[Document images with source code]

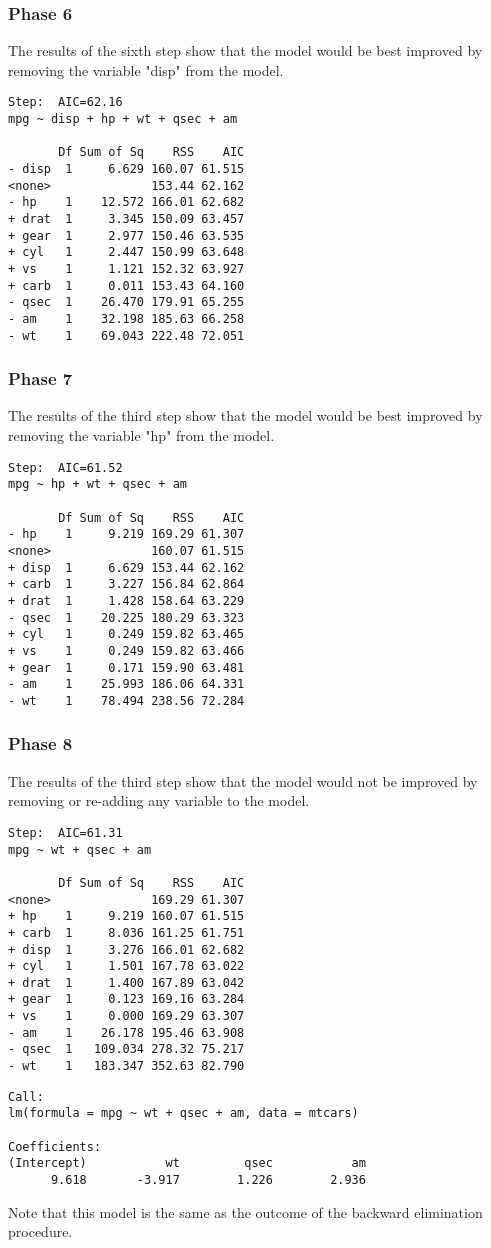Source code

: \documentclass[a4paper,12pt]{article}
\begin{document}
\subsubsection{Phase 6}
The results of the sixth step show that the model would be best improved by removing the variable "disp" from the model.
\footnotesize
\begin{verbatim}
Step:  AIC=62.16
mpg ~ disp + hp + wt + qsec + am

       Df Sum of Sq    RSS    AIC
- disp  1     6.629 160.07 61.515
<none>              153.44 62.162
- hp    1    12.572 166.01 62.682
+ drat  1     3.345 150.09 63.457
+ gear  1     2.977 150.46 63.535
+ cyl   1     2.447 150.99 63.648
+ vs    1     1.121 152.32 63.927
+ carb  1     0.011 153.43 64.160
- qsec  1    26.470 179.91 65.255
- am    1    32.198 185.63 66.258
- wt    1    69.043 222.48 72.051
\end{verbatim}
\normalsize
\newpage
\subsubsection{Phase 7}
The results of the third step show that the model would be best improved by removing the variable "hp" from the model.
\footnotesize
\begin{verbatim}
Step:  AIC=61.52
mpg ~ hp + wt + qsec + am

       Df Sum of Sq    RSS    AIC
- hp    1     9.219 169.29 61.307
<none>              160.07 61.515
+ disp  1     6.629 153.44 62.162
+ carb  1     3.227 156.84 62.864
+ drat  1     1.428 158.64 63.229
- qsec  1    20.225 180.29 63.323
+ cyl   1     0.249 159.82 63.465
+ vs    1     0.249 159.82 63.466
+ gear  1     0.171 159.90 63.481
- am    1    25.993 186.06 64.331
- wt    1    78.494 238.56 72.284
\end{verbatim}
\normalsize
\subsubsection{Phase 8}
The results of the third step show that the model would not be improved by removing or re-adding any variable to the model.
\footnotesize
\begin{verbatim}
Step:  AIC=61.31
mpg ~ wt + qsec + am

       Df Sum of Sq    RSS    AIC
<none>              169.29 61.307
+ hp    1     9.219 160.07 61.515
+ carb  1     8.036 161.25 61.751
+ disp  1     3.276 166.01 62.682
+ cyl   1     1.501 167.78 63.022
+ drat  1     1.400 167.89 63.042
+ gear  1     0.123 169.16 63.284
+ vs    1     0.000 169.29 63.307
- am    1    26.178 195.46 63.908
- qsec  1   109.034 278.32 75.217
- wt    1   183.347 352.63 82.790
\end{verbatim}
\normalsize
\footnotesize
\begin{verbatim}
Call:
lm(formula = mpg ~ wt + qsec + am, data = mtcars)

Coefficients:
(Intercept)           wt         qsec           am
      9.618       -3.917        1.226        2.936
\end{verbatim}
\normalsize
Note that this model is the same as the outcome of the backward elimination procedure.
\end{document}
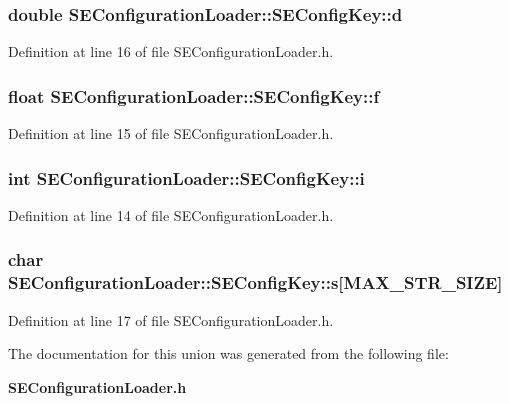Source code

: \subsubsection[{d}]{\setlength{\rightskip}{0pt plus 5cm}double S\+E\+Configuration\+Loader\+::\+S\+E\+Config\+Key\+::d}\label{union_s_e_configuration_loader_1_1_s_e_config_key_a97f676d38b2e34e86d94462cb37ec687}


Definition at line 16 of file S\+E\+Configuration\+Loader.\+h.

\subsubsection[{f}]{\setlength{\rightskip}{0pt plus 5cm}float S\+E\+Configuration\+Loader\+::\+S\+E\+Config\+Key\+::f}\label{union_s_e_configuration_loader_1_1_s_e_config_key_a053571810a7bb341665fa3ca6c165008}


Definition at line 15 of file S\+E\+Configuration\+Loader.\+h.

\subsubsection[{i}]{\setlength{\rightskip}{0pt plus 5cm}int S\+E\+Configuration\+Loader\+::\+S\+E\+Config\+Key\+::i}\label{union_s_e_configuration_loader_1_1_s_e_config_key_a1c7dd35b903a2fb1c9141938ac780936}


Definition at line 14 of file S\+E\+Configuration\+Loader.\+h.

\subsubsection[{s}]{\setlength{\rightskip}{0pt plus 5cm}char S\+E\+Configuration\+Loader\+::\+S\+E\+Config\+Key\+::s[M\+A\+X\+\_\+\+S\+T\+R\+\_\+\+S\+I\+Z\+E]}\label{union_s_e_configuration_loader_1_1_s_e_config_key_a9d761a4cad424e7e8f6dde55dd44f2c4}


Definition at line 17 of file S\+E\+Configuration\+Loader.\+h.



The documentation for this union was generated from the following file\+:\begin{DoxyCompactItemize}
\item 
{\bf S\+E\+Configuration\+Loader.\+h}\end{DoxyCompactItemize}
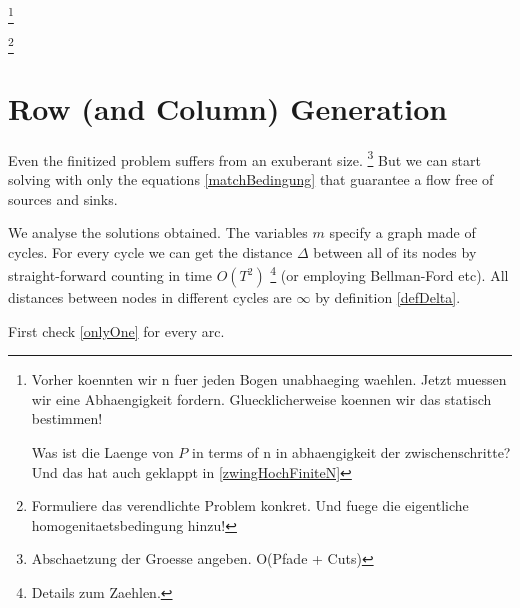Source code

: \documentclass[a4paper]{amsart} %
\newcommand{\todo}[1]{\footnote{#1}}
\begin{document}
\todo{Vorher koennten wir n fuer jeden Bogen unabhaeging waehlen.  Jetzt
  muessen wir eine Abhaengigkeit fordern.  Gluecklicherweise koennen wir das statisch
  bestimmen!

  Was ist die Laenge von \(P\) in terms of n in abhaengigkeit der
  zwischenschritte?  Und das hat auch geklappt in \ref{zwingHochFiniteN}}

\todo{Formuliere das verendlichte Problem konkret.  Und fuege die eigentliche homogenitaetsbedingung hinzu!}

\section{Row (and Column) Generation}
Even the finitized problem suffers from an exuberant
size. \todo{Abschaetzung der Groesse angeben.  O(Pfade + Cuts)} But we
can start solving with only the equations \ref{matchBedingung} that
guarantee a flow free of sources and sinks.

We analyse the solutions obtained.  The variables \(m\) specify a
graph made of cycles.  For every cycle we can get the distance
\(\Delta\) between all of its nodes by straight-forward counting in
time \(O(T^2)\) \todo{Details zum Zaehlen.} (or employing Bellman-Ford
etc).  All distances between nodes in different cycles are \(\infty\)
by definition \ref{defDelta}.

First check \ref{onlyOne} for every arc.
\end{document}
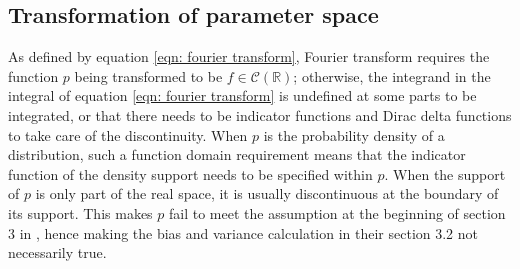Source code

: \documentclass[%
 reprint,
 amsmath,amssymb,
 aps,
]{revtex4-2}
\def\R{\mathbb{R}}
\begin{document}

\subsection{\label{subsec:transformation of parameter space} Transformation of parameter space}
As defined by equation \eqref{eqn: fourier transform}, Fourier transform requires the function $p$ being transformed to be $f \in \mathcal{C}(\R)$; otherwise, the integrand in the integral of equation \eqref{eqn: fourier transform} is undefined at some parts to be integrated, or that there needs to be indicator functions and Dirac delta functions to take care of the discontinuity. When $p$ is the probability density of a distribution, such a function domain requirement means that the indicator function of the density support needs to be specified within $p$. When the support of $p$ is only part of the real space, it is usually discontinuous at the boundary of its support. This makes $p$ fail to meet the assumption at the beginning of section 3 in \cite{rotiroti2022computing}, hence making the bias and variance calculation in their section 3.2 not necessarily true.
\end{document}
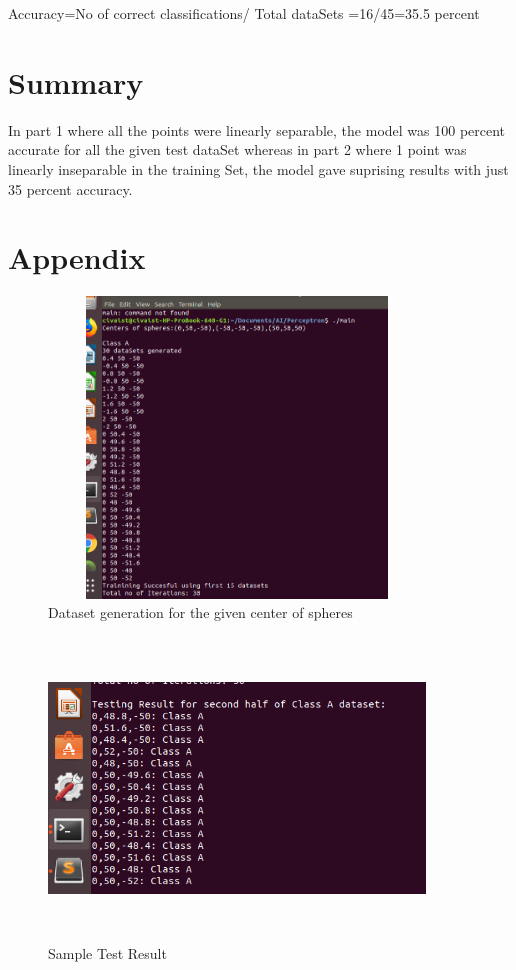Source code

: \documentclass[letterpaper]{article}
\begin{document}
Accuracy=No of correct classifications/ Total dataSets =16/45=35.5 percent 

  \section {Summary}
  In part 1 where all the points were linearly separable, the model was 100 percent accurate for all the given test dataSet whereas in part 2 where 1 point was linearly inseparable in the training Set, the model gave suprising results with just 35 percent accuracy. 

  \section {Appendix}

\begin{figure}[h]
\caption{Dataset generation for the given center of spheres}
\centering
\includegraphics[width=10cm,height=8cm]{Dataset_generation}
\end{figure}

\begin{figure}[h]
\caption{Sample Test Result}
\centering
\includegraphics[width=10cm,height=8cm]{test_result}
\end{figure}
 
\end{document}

About this exercise: Every line above that holds the word "todo" needs to be copied.

Solution below:
\newcommand{\todo}[1]{\footnote{#1}}
\todo{Vorher koennten wir n fuer jeden Bogen unabhaeging waehlen.  Jetzt
\todo{Formuliere das verendlichte Problem konkret.  Und fuege die eigentliche homogenitaetsbedingung hinzu!}
size. \todo{Abschaetzung der Groesse angeben.  O(Pfade + Cuts)} But we
time \(O(T^2)\) \todo{Details zum Zaehlen.} (or employing Bellman-Ford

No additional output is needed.